Since most games have a fair number of magic items, feats, and often multiclassing, the Challenge ratings & encounter building systems tend to be fairly accurate at low level, but create very weak challenges at high level.

*By either standard array or PB, a PC can start with a 15 (+2) in primary attribute, which can very often be increased to a 16 or 17 by racial bonus.
 

S'mon

Legend
Looking at the 8 characters in my D&D Beyond Faerun Adventures campaign, including inactive characters, all created with Point Buy and of level 1-3, I see 7 have a +3 in their primary attribute. The exception is a High Elf Fighter with STR +2 DEX +2 CON +2 INT +2, who usually attacks with his Firebolt cantrip.
 

DEFCON 1

Legend
Supporter
I also suspect that the CRs were created based upon a default 4 PCs using the four classes from the Basic Rules using Standard array.

So you have only a single character than can using healing magic (cleric), only a single character usually able to make area of effect attacks (wizard), two melee characters (fighter/cleric) two ranged characters (rogue/wizard), and their stats probably have one +3 and one or two +2s. And if you fight the monsters in the MM using this party make-up and don't go Monty Haul with the magic items... the CRs and encounter design probably holds up pretty well.

Of course, I doubt most groups actually play with this party make-up, and anything a group does that enlarges all these abilities in greater numbers is going to make the CRs less and less useful.
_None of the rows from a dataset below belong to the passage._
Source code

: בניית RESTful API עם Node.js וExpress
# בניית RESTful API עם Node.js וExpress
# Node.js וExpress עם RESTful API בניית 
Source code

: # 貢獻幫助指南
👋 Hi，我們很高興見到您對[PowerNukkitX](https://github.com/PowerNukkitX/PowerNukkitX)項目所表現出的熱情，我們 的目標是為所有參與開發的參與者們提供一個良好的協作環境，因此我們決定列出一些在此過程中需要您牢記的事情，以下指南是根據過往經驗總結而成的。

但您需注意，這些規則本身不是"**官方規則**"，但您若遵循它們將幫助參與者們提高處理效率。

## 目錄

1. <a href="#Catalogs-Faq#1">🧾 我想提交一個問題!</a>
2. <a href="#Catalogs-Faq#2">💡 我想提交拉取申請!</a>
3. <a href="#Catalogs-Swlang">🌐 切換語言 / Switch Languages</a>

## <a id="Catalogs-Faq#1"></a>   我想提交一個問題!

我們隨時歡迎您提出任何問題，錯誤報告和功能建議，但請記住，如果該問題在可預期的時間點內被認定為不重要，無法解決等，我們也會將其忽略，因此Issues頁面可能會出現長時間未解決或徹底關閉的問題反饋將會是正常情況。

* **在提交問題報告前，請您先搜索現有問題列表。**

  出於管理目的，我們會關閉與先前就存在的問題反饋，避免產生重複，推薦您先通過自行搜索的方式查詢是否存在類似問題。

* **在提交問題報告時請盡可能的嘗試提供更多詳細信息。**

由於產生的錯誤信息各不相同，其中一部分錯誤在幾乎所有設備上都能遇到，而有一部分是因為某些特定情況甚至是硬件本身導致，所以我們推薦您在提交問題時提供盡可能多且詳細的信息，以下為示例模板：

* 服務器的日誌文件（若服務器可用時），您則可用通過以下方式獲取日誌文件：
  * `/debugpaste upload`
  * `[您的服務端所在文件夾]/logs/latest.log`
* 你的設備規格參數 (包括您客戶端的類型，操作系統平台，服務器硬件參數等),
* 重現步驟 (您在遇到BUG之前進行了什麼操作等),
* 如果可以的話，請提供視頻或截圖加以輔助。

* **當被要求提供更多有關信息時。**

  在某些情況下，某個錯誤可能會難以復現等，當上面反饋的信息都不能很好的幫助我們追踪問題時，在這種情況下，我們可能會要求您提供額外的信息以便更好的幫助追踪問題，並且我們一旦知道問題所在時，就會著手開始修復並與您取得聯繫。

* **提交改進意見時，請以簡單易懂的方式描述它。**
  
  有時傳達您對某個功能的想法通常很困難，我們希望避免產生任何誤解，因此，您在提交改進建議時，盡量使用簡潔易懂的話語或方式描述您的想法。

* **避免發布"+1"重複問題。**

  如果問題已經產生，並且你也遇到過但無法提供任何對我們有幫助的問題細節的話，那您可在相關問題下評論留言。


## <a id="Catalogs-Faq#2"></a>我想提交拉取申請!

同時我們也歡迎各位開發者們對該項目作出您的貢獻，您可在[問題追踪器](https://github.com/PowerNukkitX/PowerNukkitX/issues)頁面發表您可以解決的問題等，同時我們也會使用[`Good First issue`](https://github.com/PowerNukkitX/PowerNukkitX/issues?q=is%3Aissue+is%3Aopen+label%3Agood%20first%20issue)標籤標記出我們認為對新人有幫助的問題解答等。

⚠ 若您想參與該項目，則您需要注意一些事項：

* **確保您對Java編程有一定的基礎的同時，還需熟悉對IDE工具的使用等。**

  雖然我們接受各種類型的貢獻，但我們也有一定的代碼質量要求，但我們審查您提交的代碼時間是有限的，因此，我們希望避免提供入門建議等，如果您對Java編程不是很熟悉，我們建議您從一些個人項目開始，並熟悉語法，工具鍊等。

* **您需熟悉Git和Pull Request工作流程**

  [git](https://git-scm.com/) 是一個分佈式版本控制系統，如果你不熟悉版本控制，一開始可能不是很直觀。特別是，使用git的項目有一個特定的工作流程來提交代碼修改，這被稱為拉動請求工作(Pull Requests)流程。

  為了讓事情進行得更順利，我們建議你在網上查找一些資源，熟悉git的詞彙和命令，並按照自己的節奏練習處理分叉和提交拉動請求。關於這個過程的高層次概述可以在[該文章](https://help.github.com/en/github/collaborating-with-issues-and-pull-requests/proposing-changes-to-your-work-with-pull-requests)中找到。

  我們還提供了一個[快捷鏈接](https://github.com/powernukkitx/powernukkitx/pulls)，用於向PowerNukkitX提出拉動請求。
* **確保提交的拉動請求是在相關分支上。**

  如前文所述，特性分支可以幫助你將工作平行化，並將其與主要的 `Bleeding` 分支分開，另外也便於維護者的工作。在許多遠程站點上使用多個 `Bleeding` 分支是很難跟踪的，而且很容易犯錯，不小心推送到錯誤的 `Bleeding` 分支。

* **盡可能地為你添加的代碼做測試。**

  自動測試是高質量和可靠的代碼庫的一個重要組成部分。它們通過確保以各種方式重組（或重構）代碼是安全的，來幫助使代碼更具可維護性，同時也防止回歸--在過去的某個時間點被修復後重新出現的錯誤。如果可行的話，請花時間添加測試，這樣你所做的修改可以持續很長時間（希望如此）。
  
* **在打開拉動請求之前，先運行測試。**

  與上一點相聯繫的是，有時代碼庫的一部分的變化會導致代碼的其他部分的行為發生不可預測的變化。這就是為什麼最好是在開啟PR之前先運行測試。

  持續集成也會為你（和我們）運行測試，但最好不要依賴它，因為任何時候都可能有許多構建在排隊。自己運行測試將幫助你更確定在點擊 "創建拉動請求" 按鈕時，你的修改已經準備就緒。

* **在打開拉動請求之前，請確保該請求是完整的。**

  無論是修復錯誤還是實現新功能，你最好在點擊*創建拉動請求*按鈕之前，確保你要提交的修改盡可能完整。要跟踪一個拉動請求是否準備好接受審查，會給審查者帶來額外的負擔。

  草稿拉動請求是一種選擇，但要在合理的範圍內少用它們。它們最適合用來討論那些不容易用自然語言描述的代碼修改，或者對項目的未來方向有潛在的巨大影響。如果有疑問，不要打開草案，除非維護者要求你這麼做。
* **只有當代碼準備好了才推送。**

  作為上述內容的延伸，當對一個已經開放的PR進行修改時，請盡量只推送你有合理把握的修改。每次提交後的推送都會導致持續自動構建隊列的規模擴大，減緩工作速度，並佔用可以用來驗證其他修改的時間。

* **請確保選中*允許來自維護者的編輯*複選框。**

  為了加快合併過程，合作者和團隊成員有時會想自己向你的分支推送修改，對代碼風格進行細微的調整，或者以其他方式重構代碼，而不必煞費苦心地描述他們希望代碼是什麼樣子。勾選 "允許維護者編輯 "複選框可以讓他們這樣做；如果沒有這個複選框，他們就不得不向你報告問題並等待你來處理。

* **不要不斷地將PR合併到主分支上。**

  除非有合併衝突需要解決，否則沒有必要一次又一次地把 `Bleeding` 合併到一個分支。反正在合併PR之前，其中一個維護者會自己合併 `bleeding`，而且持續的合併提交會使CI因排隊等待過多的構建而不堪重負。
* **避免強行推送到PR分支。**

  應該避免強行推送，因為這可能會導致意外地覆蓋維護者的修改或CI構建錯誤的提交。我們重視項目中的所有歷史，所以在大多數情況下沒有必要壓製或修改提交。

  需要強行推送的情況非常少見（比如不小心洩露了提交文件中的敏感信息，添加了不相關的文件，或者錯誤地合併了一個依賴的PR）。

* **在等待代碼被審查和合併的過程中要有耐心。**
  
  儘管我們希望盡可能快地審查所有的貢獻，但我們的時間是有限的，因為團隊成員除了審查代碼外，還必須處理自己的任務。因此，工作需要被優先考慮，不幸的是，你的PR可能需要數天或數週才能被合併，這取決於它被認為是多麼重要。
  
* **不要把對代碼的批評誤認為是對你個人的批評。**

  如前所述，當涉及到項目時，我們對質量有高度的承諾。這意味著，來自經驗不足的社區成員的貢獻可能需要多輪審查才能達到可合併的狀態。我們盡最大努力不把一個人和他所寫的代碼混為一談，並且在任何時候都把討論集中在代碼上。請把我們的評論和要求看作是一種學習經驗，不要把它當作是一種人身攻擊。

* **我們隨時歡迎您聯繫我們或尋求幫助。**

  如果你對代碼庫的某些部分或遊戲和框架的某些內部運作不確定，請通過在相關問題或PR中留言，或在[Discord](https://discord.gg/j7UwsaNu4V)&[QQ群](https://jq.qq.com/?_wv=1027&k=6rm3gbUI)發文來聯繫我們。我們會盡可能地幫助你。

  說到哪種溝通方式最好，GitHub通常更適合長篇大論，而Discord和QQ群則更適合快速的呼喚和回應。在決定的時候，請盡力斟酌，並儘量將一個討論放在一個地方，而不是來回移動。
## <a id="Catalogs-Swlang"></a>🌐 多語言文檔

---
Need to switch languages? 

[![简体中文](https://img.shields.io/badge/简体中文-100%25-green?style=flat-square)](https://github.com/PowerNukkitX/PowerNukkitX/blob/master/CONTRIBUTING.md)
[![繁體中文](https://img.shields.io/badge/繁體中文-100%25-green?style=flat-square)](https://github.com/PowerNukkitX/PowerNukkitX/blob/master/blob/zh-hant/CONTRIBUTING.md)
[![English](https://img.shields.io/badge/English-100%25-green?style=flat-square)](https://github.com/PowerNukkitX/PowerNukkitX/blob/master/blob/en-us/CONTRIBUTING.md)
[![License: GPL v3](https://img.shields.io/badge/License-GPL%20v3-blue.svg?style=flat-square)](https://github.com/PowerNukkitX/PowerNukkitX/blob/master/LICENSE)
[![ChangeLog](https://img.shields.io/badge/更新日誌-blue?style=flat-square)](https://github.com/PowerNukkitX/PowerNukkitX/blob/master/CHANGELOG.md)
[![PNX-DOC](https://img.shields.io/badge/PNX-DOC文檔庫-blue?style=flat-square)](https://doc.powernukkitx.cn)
Especially because adding extra PCs and all these other classes/subclasses do not create a linear improvement to the party for which you can easily measure the CR and encounter design up against. Instead, more of everything creates exponential power in the party and thus using CRs and encounter building defaults mainly to guesswork.

But then again... as I think DMs who are forced into this guesswork and have to use trial-and-error to find out how to challenge their players is actually a good thing because it results in making stronger and more flexible DMs who can adjust and challenge on the fly... it's a net positive in my book.